### RECORDS PROVIDED

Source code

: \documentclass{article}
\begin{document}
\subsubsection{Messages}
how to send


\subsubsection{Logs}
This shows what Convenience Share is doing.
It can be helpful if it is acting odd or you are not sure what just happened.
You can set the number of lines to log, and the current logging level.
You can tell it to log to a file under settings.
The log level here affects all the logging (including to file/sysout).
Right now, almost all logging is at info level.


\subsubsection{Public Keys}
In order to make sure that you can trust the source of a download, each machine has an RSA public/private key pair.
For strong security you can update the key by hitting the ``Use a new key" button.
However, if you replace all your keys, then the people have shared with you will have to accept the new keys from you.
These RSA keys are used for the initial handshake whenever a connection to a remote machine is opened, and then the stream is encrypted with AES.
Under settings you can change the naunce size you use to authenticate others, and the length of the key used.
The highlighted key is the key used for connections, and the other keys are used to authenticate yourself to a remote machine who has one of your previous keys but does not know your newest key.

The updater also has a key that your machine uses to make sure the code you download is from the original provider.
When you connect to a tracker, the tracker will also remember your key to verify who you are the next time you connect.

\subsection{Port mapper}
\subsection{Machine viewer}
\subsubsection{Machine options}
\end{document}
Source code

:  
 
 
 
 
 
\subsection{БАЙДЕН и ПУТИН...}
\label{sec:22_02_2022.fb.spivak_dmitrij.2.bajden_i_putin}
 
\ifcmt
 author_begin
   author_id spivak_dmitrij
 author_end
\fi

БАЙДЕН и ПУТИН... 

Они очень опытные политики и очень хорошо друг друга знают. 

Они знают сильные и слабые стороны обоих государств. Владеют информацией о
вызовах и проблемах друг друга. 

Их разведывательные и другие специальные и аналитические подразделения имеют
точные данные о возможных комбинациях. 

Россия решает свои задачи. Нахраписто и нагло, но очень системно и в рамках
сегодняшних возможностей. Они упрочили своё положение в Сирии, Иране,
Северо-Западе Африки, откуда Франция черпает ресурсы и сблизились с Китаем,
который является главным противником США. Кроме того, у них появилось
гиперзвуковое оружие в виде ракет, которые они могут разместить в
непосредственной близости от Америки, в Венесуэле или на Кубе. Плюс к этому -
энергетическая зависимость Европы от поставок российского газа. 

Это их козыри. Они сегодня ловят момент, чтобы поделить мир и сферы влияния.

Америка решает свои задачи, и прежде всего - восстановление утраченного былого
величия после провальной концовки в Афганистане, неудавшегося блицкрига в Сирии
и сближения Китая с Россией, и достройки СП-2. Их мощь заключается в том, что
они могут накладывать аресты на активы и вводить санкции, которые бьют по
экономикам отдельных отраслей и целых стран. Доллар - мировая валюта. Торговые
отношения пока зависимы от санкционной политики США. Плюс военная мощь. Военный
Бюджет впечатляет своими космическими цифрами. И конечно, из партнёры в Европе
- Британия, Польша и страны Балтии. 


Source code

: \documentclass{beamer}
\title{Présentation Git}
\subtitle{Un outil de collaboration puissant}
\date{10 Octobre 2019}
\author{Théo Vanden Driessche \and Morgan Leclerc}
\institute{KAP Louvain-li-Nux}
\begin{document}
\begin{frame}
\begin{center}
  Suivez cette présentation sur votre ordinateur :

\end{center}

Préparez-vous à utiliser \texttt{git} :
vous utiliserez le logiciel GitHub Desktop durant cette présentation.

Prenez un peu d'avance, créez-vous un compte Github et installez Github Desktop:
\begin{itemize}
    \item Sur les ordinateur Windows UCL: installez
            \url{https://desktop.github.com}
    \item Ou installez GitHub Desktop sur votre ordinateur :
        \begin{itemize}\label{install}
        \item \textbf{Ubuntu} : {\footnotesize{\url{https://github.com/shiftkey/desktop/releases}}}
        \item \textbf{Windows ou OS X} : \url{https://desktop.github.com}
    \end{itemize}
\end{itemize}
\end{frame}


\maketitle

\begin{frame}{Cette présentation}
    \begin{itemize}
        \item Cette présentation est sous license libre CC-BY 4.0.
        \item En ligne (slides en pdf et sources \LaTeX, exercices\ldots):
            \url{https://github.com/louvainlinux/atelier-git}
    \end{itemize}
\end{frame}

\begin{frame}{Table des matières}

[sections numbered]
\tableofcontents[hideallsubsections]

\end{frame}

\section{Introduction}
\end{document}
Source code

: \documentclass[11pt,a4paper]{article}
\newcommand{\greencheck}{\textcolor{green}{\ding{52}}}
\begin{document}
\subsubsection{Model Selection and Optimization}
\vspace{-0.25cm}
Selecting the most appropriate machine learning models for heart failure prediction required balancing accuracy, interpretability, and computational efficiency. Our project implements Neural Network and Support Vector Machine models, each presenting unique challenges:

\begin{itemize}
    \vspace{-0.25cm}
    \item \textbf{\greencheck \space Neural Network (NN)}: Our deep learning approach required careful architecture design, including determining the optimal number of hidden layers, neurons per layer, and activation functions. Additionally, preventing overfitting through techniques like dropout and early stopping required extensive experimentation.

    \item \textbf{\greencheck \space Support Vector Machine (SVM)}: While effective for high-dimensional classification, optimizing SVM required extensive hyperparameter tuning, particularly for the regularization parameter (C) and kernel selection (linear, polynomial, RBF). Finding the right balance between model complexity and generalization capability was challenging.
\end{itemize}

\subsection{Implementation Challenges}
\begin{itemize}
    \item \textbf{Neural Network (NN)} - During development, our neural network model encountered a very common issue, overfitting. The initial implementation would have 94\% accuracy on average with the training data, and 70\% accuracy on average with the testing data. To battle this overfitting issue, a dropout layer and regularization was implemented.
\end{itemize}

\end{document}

######

Reproduce exactly, please, only the lines from the start of the data above to the line that contains "For strong security", with both ends kept.

Source code

: \documentclass{article}
\begin{document}
\subsubsection{Messages}
how to send


\subsubsection{Logs}
This shows what Convenience Share is doing.
It can be helpful if it is acting odd or you are not sure what just happened.
You can set the number of lines to log, and the current logging level.
You can tell it to log to a file under settings.
The log level here affects all the logging (including to file/sysout).
Right now, almost all logging is at info level.


\subsubsection{Public Keys}
In order to make sure that you can trust the source of a download, each machine has an RSA public/private key pair.
For strong security you can update the key by hitting the ``Use a new key" button.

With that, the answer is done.